Exercise instructions: Go through the data and say how many lines include the string "case"; return only the figure.
[Start of Attachment]
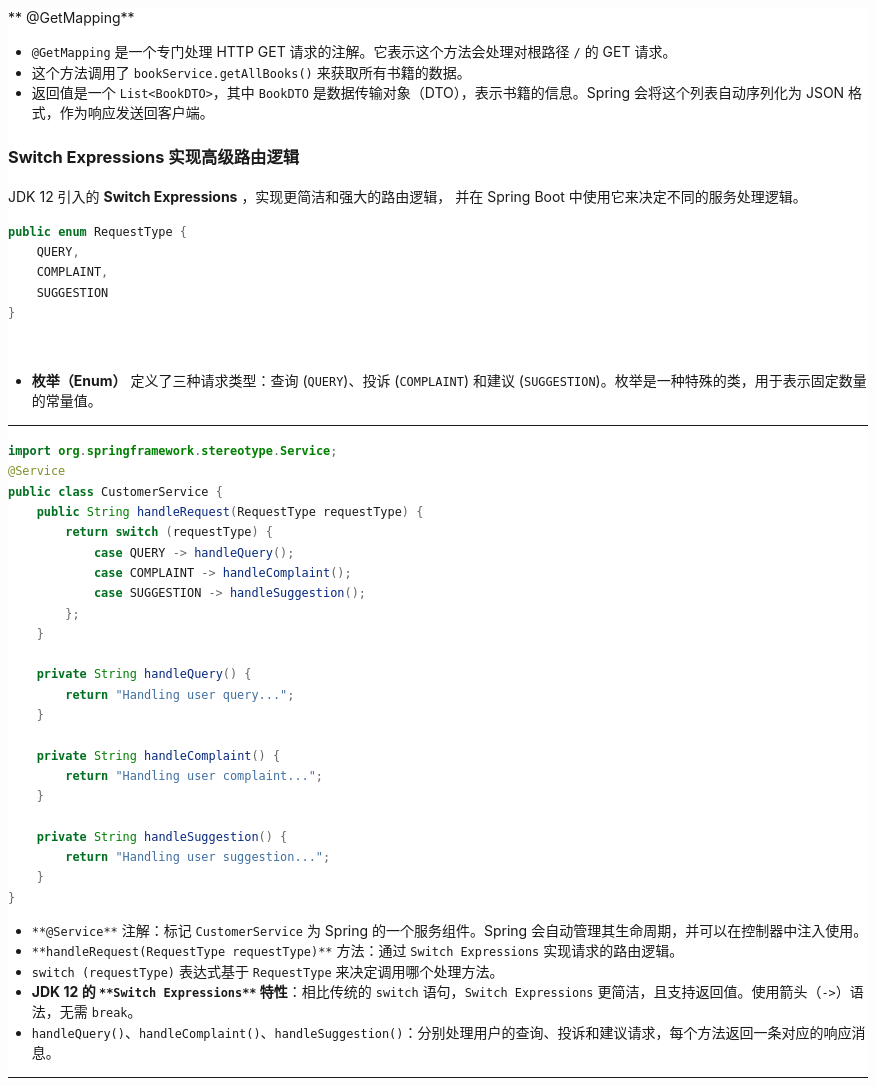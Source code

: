 ** @GetMapping**

+ `@GetMapping` 是一个专门处理 HTTP GET 请求的注解。它表示这个方法会处理对根路径 `/` 的 GET 请求。
+ 这个方法调用了 `bookService.getAllBooks()` 来获取所有书籍的数据。
+ 返回值是一个 `List<BookDTO>`，其中 `BookDTO` 是数据传输对象（DTO），表示书籍的信息。Spring 会将这个列表自动序列化为 JSON 格式，作为响应发送回客户端。

<h3 id="TWqiC"> Switch Expressions 实现⾼级路由逻辑</h3>

 JDK 12 引⼊的 **Switch Expressions** ，实现更简洁和强⼤的路由逻辑， 并在 Spring Boot 中使⽤它来决定不同的服务处理逻辑。

```java
public enum RequestType {
    QUERY,
    COMPLAINT,
    SUGGESTION
}
```

​    

+ **枚举（Enum）** 定义了三种请求类型：查询 (`QUERY`)、投诉 (`COMPLAINT`) 和建议 (`SUGGESTION`)。枚举是一种特殊的类，用于表示固定数量的常量值。

---

```java
import org.springframework.stereotype.Service;
@Service
public class CustomerService {
    public String handleRequest(RequestType requestType) {
        return switch (requestType) {
            case QUERY -> handleQuery();
            case COMPLAINT -> handleComplaint();
            case SUGGESTION -> handleSuggestion();
        };
    }

    private String handleQuery() {
        return "Handling user query...";
    }

    private String handleComplaint() {
        return "Handling user complaint...";
    }

    private String handleSuggestion() {
        return "Handling user suggestion...";
    }
}
```

+ `**@Service**` 注解：标记 `CustomerService` 为 Spring 的一个服务组件。Spring 会自动管理其生命周期，并可以在控制器中注入使用。
+ `**handleRequest(RequestType requestType)**` 方法：通过 `Switch Expressions` 实现请求的路由逻辑。
+ `switch (requestType)` 表达式基于 `RequestType` 来决定调用哪个处理方法。
+ **JDK 12 的 **`**Switch Expressions**`** 特性**：相比传统的 `switch` 语句，`Switch Expressions` 更简洁，且支持返回值。使用箭头（`->`）语法，无需 `break`。
+ `handleQuery()`、`handleComplaint()`、`handleSuggestion()`：分别处理用户的查询、投诉和建议请求，每个方法返回一条对应的响应消息。

---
[End of Attachment]
Answer below: 3